I can only speak from experience here... 

- Tower grounds done correctly
- Building entrance "panel" made of copper
- EVERYTHING entering the building goes through the panel and through a 
Polyphaser
- Overhead "halo" ground for all equipment indoors, and/or if you must, copper 
strap on a concrete floor
- Cabinets grounded to the "halo" or floor system
- Everything in the cabinets grounded to the cabinets
- Other brand protection on any Power-over-Ethernet stuff going up the tower, 
tied to the entrance panel
- Everything has an isolator and filtering on it for when the Polyphaser goes 
"pop", so the PA's don't die
- All antennas are DC-grounded NON-fiberglass, folded-dipole variety

(Etc.  Probably more.)

After becoming a Repeater-Builder fan, over time I've learned that these best 
practices are common of a Motorola site building document, others have 
mentioned in the past.  And I've since SEEN some of these Moto buildings and 
sites that were built in the 70's and 80's around here, and the only better 
grounding I've seen was in AT&T telco/microwave sites... both are top notch.  
If you can find one or the other to go look at, and maybe imagine what they 
looked like in their "prime" since many have been hacked up by newer (clueless) 
owners after they were sold on the open market... they're a great reference in 
most cases.  (Just don't look at the crappy screw-in tower anchors at most of 
the Moto sites... those things are way more stupid and dangerous than a 
traditional "dead-man" or better... Moto often put up really beefy towers for 
their day and design, and then cheesed out on the guy wire anchors... big time.)
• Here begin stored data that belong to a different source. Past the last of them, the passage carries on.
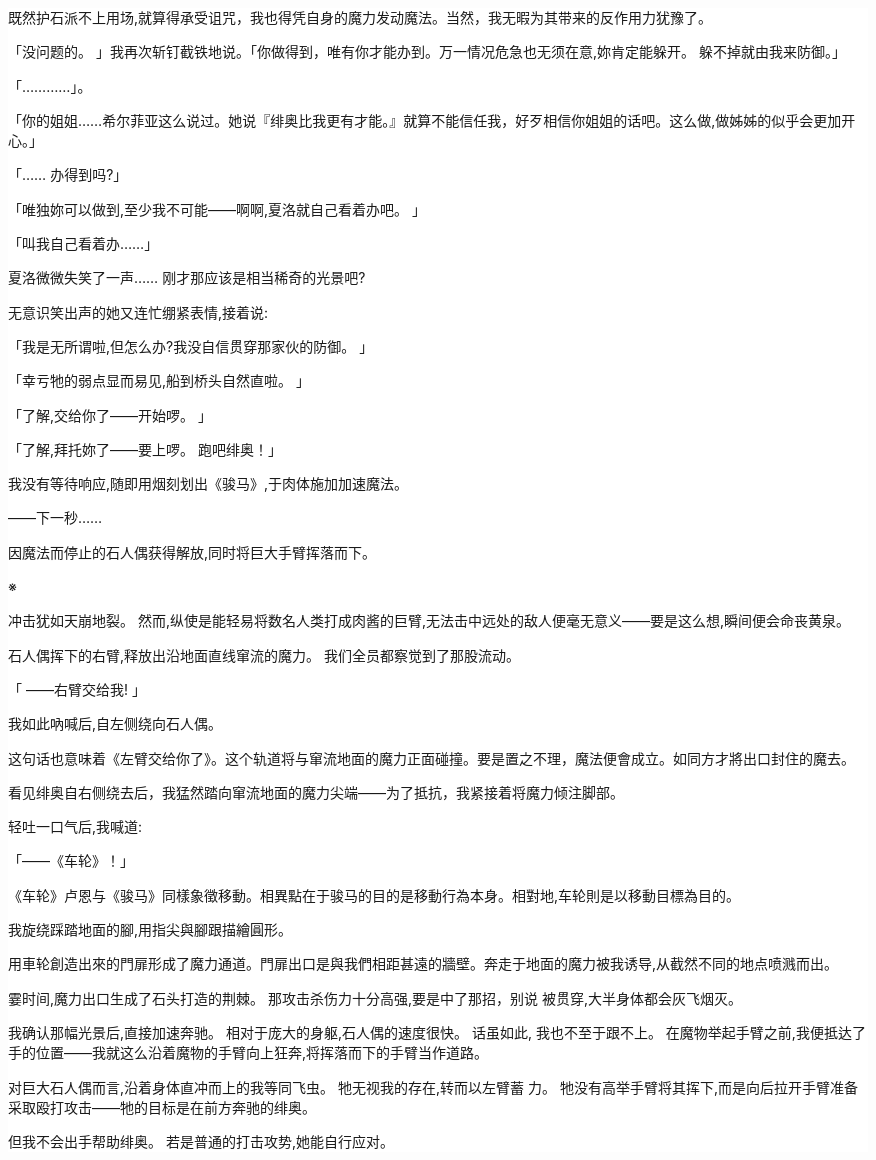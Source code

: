 既然护石派不上用场,就算得承受诅咒，我也得凭自身的魔力发动魔法。当然，我无暇为其带来的反作用力犹豫了。

「没问题的。 」我再次斩钉截铁地说。「你做得到，唯有你才能办到。万一情况危急也无须在意,妳肯定能躲开。 躲不掉就由我来防御。」

「…………」。 

「你的姐姐……希尔菲亚这么说过。她说『绯奥比我更有才能。』就算不能信任我，好歹相信你姐姐的话吧。这么做,做姊姊的似乎会更加开心。」 

「…… 办得到吗?」 

「唯独妳可以做到,至少我不可能——啊啊,夏洛就自己看着办吧。 」 

「叫我自己看着办……」

夏洛微微失笑了一声…… 刚才那应该是相当稀奇的光景吧? 

无意识笑出声的她又连忙绷紧表情,接着说: 

「我是无所谓啦,但怎么办?我没自信贯穿那家伙的防御。 」 

「幸亏牠的弱点显而易见,船到桥头自然直啦。 」 

「了解,交给你了——开始啰。 」 

「了解,拜托妳了——要上啰。 跑吧绯奥！」

我没有等待响应,随即用烟刻划出《骏马》,于肉体施加加速魔法。 

——下一秒…… 

因魔法而停止的石人偶获得解放,同时将巨大手臂挥落而下。 

※

冲击犹如天崩地裂。 然而,纵使是能轻易将数名人类打成肉酱的巨臂,无法击中远处的敌人便毫无意义——要是这么想,瞬间便会命丧黄泉。 

石人偶挥下的右臂,释放出沿地面直线窜流的魔力。 我们全员都察觉到了那股流动。

「 ——右臂交给我! 」

我如此吶喊后,自左侧绕向石人偶。   

这句话也意味着《左臂交给你了》。这个轨道将与窜流地面的魔力正面碰撞。要是置之不理，魔法便會成立。如同方才將出口封住的魔去。

看见绯奥自右侧绕去后，我猛然踏向窜流地面的魔力尖端——为了抵抗，我紧接着将魔力倾注脚部。

轻吐一口气后,我喊道:

「——《车轮》！」

《车轮》卢恩与《骏马》同樣象徵移動。相異點在于骏马的目的是移動行為本身。相對地,车轮則是以移動目標為目的。

我旋绕踩踏地面的腳,用指尖與腳跟描繪圓形。

用車轮創造出來的門扉形成了魔力通道。門扉出口是與我們相距甚遠的牆壁。奔走于地面的魔力被我诱导,从截然不同的地点喷溅而出。

霎时间,魔力出口生成了石头打造的荆棘。 那攻击杀伤力十分高强,要是中了那招，别说 被贯穿,大半身体都会灰飞烟灭。

我确认那幅光景后,直接加速奔驰。 相对于庞大的身躯,石人偶的速度很快。 话虽如此, 我也不至于跟不上。 在魔物举起手臂之前,我便抵达了手的位置——我就这么沿着魔物的手臂向上狂奔,将挥落而下的手臂当作道路。 

对巨大石人偶而言,沿着身体直冲而上的我等同飞虫。 牠无视我的存在,转而以左臂蓄 力。 牠没有高举手臂将其挥下,而是向后拉开手臂准备采取殴打攻击——牠的目标是在前方奔驰的绯奥。 

但我不会出手帮助绯奥。 若是普通的打击攻势,她能自行应对。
We've taken NUMEROUS direct lightning strikes at multiple sites over the years 
and suffered little to no damage to any gear done "right" like this with the 
Polyphasers.  We've had to replace blown/dead Polyphasers, but never had any 
spurrious behavior out of them (knock on wood) after they're blown.

We know we've taken the strikes, because we've found arc welds on antennas, 
tower, etc.  Including antennas that mysteriously stop radiating, but look okay 
for return-loss, that when you replace them... replace the Polyphaser... hmm, 
still sucks... go back to site, take spare antenna along, mount it in some 
awkward temporary location on the tower, hook it up with whatever crap feedline 
you have handy... voila, repeater sounds normal again!  Crap... now order a new 
antenna, new feedline (unless you trust the old stuff and test it end-to-end), 
and replace.  "The repeater's working great again!"... you might hear on-air if 
you're lucky.  Maybe one e-mail of thanks to the tech crew/club out of 400 
members.  LOL!

The VAST majority of damage has come from the AC input power to the sites.  
Power strips make good "sacrificial lambs" as well as MOV's on/across AC lines. 
 One club in the area does a nice mod to GE MASTR II power supplies and puts 
the MOV's behind the little panel in the front where the AC plugs are.  
Ingenious.  I need to find time to do that to ours.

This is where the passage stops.